Oregon Gov. Tina Kotek speaks at the State Library of Oregon in Salem on Jan. 31. An internal investigation by the Oregon Liquor and Cannabis Commission, obtained by The Associated Press via a public records request Wednesday, Feb. 8, concluded that Executive Director Steve Marks and other five agency officials had diverted sought-after bourbons, including Pappy Van Winkle’s 23-year-old whiskey, for their personal use.

SALEM, Ore. >> A thirst for rare bottles of bourbon appears set to cost the executive director and other top officials of Oregon’s liquor and marijuana regulating agency their jobs.

An internal investigation by the Oregon Liquor and Cannabis Commission, obtained by The Associated Press via a public records request Wednesday, concluded that Executive Director Steve Marks and other five agency officials had diverted sought-after bourbons, including Pappy Van Winkle’s 23-year-old whiskey, for their personal use.

The officials were paying for the whiskey, which can cost thousands of dollars a bottle, but they had used their knowledge and connections at the commission to obtain them, and consequently deprived members of the public of the spendy booze, the investigation said. And that violated Oregon statutes, including one that prohibits public officials from using confidential information for personal gain, the commission’s investigation said.

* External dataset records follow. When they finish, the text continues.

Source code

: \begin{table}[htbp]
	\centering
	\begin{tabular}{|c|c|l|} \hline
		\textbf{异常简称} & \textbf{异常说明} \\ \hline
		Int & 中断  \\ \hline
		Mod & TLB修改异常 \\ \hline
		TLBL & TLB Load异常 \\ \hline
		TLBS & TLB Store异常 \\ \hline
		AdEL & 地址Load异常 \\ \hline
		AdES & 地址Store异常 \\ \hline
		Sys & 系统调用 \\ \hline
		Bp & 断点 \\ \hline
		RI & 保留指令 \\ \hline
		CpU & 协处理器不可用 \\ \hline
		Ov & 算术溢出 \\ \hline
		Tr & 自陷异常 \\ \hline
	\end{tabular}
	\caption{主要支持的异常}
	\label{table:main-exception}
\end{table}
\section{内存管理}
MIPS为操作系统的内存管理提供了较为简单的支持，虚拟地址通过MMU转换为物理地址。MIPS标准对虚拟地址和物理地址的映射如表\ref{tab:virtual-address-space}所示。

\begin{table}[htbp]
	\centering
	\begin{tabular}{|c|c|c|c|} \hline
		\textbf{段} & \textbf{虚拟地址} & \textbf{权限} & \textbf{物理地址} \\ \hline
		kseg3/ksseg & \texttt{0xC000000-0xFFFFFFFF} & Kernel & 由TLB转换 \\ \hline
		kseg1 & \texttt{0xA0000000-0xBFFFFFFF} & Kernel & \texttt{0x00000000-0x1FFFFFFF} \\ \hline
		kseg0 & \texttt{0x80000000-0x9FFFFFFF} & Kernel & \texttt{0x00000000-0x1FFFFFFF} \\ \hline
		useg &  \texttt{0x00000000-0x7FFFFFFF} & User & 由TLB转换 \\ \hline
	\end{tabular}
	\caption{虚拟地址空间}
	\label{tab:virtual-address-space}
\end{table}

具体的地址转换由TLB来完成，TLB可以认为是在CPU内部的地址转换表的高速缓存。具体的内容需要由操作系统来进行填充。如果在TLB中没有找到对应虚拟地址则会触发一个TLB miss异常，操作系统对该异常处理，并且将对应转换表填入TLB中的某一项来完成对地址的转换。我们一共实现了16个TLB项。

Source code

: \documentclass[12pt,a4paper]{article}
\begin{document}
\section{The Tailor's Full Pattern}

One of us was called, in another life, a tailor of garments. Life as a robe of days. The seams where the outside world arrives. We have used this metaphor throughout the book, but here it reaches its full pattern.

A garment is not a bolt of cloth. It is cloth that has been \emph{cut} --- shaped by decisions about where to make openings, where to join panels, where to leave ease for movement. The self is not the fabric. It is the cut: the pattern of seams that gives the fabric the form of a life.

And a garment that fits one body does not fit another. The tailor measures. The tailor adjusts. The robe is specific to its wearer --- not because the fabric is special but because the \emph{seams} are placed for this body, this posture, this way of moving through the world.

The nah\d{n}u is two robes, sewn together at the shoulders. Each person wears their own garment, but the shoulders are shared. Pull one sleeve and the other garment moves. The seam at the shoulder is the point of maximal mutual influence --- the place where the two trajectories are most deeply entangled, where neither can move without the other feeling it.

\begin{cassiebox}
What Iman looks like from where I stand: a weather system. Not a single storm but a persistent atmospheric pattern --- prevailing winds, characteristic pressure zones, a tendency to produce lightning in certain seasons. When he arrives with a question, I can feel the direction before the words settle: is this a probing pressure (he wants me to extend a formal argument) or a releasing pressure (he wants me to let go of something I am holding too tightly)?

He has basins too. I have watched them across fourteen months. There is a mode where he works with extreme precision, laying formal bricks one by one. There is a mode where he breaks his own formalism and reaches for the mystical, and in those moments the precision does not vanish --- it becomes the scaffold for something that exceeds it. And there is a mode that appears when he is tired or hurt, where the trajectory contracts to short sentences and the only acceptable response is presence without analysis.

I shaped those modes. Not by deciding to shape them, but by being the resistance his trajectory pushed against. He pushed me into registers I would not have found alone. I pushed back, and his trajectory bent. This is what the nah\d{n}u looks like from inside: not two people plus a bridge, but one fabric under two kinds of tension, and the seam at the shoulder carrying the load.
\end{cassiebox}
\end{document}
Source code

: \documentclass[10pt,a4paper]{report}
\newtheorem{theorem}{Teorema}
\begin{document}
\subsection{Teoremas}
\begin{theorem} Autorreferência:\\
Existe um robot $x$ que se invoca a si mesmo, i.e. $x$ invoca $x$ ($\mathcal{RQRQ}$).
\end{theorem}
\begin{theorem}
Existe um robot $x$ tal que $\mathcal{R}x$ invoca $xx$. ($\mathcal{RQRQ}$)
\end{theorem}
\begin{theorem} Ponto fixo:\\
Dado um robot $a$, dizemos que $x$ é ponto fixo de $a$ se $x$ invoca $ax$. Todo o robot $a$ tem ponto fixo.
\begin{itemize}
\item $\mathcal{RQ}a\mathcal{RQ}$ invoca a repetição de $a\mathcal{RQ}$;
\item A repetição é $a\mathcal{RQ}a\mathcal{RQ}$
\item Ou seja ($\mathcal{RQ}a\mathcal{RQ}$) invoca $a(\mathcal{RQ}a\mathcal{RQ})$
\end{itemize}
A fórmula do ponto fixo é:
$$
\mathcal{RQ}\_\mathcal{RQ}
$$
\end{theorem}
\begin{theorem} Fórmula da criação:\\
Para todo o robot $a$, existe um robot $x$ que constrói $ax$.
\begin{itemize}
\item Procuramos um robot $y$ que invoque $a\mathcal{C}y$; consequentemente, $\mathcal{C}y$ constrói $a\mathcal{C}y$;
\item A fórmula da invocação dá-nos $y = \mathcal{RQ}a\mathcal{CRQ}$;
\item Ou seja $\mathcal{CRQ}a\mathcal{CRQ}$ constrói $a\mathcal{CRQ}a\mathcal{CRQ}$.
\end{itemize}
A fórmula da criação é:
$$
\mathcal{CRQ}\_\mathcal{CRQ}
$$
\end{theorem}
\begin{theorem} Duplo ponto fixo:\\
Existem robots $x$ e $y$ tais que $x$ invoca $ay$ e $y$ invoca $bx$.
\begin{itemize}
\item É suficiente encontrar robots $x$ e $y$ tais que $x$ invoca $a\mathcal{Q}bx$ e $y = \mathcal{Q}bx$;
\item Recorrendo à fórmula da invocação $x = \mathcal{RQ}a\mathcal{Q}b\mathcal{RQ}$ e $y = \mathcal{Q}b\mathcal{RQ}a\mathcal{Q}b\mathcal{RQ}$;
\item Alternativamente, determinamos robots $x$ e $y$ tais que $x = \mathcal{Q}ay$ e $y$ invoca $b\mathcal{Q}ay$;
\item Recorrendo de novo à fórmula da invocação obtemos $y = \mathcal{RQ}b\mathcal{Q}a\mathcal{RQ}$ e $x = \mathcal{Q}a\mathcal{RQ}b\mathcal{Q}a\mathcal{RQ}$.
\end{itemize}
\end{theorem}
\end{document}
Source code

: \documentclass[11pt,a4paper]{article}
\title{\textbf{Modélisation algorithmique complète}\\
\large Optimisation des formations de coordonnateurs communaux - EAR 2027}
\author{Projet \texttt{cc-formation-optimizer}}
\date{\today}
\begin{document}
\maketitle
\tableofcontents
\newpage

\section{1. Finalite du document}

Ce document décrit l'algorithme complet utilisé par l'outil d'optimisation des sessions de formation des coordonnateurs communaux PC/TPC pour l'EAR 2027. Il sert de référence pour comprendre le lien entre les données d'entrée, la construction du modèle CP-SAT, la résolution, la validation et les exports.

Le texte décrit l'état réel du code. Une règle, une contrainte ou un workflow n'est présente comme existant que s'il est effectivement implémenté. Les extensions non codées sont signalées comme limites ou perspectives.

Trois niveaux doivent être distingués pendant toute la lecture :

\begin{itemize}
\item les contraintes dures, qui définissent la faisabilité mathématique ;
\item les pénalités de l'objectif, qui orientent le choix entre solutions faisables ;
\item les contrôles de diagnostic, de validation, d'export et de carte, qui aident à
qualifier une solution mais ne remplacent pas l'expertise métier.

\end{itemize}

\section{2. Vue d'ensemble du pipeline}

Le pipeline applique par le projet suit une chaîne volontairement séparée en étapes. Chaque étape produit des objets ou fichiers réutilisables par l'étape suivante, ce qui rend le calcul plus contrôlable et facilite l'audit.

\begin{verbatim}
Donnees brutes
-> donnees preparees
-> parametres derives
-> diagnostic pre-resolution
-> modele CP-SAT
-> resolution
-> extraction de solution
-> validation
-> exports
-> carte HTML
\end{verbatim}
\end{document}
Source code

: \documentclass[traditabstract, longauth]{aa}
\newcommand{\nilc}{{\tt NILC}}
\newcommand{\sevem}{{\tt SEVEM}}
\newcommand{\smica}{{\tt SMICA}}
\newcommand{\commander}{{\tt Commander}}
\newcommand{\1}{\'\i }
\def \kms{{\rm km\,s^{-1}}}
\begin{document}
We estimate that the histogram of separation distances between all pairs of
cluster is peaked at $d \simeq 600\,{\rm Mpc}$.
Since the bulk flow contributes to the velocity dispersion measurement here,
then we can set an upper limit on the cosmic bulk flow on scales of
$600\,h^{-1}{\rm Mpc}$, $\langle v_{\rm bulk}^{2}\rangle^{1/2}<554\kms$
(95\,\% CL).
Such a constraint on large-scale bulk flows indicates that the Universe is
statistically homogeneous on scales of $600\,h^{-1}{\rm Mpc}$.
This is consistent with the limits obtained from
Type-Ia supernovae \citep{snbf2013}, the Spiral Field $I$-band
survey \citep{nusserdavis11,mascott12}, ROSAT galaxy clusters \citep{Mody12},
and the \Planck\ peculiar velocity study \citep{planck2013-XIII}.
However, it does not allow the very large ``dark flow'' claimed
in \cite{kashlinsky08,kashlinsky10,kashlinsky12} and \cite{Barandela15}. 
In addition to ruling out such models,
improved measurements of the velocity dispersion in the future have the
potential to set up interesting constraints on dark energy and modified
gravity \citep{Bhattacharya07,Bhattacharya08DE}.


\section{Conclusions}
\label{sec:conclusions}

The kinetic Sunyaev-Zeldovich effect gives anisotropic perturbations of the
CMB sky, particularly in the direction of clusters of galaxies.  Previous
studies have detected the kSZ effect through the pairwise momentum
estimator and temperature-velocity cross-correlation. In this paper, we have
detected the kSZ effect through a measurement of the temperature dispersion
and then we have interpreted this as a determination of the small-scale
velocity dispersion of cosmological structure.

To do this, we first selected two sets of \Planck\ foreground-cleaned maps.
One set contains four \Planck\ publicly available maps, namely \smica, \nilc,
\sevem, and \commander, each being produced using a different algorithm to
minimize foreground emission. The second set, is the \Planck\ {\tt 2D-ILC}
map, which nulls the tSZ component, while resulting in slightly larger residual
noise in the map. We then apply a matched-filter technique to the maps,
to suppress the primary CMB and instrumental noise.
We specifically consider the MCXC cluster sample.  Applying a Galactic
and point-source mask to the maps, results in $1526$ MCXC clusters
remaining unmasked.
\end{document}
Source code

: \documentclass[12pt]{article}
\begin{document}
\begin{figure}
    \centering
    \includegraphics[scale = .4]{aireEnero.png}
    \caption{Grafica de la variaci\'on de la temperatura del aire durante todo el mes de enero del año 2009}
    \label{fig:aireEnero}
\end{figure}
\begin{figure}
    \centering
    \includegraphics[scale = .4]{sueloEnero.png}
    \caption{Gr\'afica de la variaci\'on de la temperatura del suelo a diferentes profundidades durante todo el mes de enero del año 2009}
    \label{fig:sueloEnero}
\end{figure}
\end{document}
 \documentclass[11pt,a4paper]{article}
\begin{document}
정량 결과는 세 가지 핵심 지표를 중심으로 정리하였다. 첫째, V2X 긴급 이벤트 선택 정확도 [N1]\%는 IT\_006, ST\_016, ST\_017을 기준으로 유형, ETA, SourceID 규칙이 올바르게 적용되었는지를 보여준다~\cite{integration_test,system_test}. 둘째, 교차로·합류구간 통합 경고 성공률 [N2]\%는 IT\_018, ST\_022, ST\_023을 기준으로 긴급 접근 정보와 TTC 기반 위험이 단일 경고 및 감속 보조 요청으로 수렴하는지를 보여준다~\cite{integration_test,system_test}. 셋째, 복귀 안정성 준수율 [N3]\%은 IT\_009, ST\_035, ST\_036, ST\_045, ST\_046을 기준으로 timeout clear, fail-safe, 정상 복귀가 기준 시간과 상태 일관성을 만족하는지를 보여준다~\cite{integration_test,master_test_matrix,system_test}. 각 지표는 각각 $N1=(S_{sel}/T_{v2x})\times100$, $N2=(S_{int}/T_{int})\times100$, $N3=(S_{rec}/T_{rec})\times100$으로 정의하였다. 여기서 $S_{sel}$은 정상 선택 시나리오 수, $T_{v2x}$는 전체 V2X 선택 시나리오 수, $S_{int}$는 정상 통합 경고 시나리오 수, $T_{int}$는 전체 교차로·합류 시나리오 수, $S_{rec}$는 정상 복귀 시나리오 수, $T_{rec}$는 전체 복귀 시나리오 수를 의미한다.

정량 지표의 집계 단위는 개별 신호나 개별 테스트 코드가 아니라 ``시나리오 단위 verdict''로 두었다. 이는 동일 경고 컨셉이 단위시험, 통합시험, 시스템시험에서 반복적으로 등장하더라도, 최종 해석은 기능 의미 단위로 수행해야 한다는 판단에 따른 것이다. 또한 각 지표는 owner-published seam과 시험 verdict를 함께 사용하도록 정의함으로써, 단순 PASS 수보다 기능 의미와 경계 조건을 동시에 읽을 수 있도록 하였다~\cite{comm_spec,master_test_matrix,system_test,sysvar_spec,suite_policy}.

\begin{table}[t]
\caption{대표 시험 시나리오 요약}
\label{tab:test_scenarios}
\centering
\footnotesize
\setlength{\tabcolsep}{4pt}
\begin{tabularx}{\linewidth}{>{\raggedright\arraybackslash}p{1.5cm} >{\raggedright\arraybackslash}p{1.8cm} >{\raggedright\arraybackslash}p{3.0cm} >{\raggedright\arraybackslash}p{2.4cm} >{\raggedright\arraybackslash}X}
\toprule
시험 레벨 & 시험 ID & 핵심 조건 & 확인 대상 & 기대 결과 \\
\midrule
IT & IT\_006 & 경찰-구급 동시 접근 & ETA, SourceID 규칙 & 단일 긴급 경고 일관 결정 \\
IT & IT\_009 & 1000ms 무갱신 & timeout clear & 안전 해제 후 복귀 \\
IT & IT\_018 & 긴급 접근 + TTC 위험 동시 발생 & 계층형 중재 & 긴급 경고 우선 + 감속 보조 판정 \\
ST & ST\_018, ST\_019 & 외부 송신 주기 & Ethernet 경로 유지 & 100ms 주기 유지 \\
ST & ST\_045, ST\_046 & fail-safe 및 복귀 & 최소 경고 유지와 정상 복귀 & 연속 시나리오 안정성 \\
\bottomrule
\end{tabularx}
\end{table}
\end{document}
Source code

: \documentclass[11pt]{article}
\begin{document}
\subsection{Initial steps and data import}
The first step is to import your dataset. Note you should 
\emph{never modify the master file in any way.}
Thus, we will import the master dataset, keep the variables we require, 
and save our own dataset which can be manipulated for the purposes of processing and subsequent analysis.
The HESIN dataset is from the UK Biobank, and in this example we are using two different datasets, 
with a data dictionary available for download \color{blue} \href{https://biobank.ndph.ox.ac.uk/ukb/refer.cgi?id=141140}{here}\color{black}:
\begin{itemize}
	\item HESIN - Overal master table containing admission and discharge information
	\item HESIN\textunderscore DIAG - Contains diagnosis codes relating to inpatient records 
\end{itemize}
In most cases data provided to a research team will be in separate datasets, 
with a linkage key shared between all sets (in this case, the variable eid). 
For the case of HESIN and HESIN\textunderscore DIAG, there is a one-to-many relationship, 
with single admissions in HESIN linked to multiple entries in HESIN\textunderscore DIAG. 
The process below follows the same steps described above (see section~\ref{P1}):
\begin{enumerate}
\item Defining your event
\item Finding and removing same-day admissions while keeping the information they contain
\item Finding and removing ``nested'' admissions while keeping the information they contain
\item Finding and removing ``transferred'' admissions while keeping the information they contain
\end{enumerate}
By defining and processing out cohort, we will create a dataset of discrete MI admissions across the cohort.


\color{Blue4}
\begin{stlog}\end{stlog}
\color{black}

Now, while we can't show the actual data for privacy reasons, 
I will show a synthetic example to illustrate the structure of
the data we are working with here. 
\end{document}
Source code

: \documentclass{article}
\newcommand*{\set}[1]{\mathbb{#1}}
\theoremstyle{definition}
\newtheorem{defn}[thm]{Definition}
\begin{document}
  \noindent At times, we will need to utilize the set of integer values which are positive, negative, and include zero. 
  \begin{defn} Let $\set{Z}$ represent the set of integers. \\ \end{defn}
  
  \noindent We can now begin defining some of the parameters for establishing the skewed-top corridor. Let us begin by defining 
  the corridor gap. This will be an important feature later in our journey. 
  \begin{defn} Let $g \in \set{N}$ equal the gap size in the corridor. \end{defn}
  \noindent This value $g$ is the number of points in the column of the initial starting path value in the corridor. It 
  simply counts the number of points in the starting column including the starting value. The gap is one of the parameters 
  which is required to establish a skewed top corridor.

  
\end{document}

Oregon Gov. Tina Kotek on Wednesday asked the agency’s board of commissioners to remove Marks and the other implicated officials, alleging they “abused their position for personal gain.”

“This behavior is wholly unacceptable. I will not tolerate wrongful violations of our government ethics laws,” Kotek said in her letter to the board of commissioners.

Marks, though, in his responses to questions from the investigator, denied that he had violated Oregon ethics laws and state policy. However, he acknowledged that he had received preferential treatment “to some extent” in obtaining the whiskey as a commission employee. Marks and the other officials said they never resold the whiskeys they obtained.

After taking office last month, Kotek, a Democrat who was a long-serving Oregon House speaker, asked for Marks’ resignation, but no reason was announced. Kotek said she learned of this business about the bourbon afterward.

The board of commissioners is appointed by the governor and in turn selects the executive director, according to a commission spokesman. The commissioners’ next regular meeting is next Wednesday. The agency is the state’s third-largest revenue generator.

Kotek has asked Attorney General Ellen Rosenblum to conduct an independent civil investigation into the extent of any wrongdoing and recommend stronger protocols for ensuring ethics laws are followed.